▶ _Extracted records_

#####

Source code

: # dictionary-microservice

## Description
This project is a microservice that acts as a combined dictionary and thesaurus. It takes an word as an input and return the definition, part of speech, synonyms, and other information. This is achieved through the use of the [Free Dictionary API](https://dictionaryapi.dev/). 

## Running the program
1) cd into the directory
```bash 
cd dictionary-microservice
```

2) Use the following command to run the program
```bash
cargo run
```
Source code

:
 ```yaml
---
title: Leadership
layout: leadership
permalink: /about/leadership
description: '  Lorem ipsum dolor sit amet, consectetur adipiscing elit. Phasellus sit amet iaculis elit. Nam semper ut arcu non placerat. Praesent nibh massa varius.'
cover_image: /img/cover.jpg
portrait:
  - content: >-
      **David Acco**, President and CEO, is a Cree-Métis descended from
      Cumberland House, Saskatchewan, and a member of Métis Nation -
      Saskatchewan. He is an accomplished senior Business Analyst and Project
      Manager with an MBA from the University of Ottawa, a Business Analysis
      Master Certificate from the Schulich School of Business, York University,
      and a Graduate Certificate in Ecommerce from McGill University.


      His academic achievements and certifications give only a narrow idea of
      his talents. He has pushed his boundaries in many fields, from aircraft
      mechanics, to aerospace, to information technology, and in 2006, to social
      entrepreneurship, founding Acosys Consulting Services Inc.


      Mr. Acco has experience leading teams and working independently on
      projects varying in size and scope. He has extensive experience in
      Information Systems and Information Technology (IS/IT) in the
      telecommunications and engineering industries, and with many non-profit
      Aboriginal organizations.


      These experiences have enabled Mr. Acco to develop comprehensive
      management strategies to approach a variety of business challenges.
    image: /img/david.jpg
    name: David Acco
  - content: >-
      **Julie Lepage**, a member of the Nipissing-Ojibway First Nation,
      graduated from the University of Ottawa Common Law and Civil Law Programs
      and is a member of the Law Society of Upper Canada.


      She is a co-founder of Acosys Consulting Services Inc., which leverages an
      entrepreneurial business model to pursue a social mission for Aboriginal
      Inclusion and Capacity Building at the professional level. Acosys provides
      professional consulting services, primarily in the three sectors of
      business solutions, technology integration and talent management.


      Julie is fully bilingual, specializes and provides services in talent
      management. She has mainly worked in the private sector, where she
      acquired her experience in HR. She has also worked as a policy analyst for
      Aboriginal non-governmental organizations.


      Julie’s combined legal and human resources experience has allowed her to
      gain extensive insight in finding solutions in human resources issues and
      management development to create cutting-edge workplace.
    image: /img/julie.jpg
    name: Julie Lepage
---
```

#####

▶ _Instructions to follow_
Filter the lines above, keeping and copying those that contain "Acosys".

▶ _Task response_
      entrepreneurship, founding Acosys Consulting Services Inc.
      She is a co-founder of Acosys Consulting Services Inc., which leverages an
      Inclusion and Capacity Building at the professional level. Acosys provides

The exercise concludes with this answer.